PROBLEM TO SOLVE: The number of lines holding "backend" is all you should give; count them in the records below.

[Source texts of formatted documents]

====

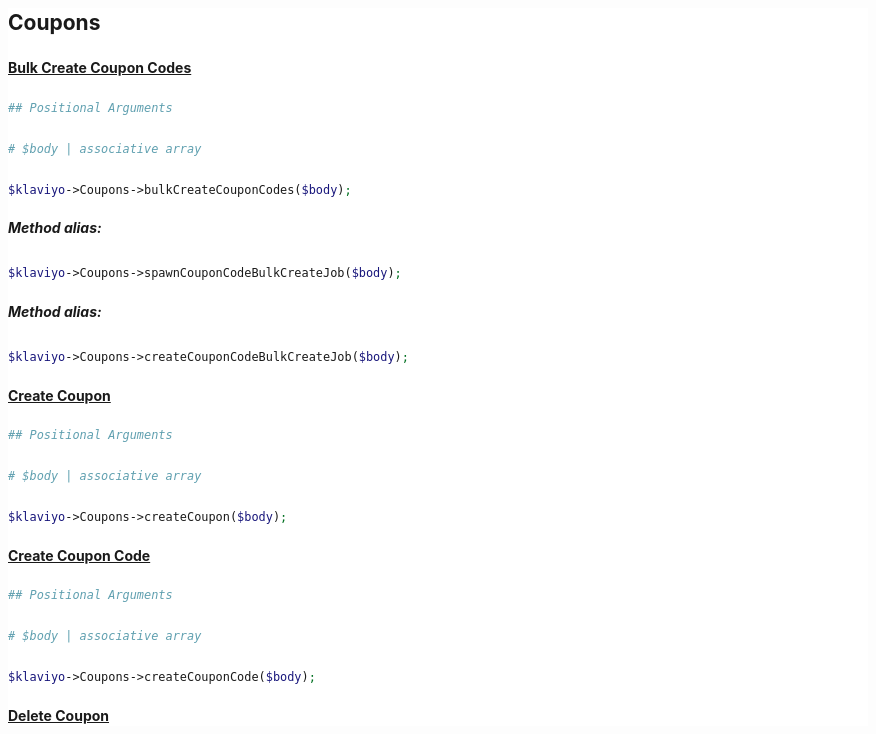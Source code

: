 




## Coupons

#### [Bulk Create Coupon Codes](https://developers.klaviyo.com/en/v2025-07-15/reference/bulk_create_coupon_codes)

```php
## Positional Arguments

# $body | associative array

$klaviyo->Coupons->bulkCreateCouponCodes($body);
```
##### Method alias:
```php
$klaviyo->Coupons->spawnCouponCodeBulkCreateJob($body);
```
##### Method alias:
```php
$klaviyo->Coupons->createCouponCodeBulkCreateJob($body);
```




#### [Create Coupon](https://developers.klaviyo.com/en/v2025-07-15/reference/create_coupon)

```php
## Positional Arguments

# $body | associative array

$klaviyo->Coupons->createCoupon($body);
```




#### [Create Coupon Code](https://developers.klaviyo.com/en/v2025-07-15/reference/create_coupon_code)

```php
## Positional Arguments

# $body | associative array

$klaviyo->Coupons->createCouponCode($body);
```




#### [Delete Coupon](https://developers.klaviyo.com/en/v2025-07-15/reference/delete_coupon)
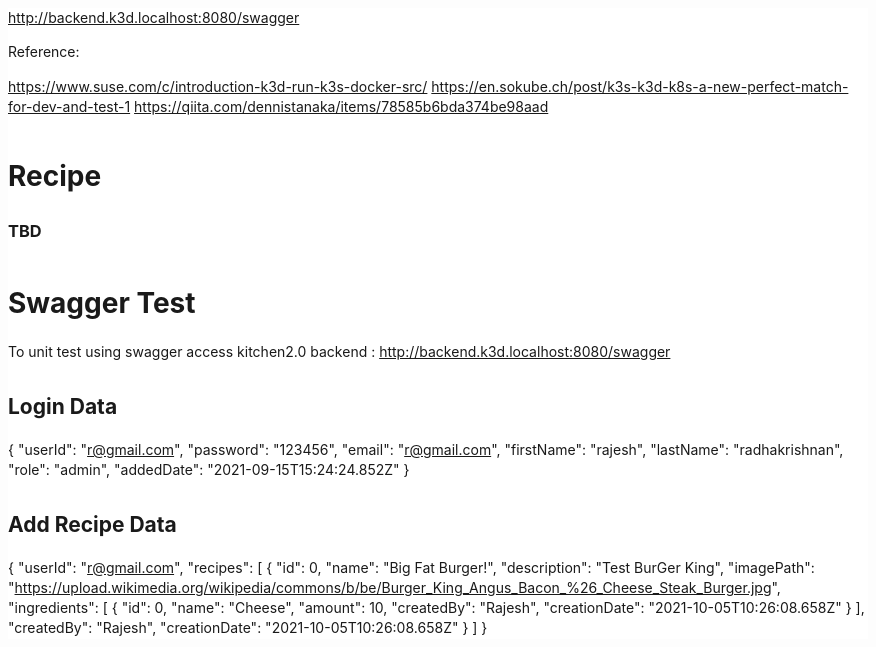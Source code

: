 http://backend.k3d.localhost:8080/swagger


Reference:

https://www.suse.com/c/introduction-k3d-run-k3s-docker-src/
https://en.sokube.ch/post/k3s-k3d-k8s-a-new-perfect-match-for-dev-and-test-1
https://qiita.com/dennistanaka/items/78585b6bda374be98aad

# Recipe

### TBD



# Swagger Test

To unit test using swagger access kitchen2.0 backend : http://backend.k3d.localhost:8080/swagger

## Login Data

{
  "userId": "r@gmail.com",
  "password": "123456",
  "email": "r@gmail.com",
  "firstName": "rajesh",
  "lastName": "radhakrishnan",
  "role": "admin",
  "addedDate": "2021-09-15T15:24:24.852Z"
}

## Add Recipe Data

{
  "userId": "r@gmail.com",
  "recipes": [
    {
      "id": 0,
      "name": "Big Fat Burger!",
      "description": "Test BurGer King",
      "imagePath": "https://upload.wikimedia.org/wikipedia/commons/b/be/Burger_King_Angus_Bacon_%26_Cheese_Steak_Burger.jpg",
      "ingredients": [
        {
          "id": 0,
          "name": "Cheese",
          "amount": 10,
          "createdBy": "Rajesh",
          "creationDate": "2021-10-05T10:26:08.658Z"
        }
      ],
      "createdBy": "Rajesh",
      "creationDate": "2021-10-05T10:26:08.658Z"
    }
  ]
}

====

ANSWER SPACE: 2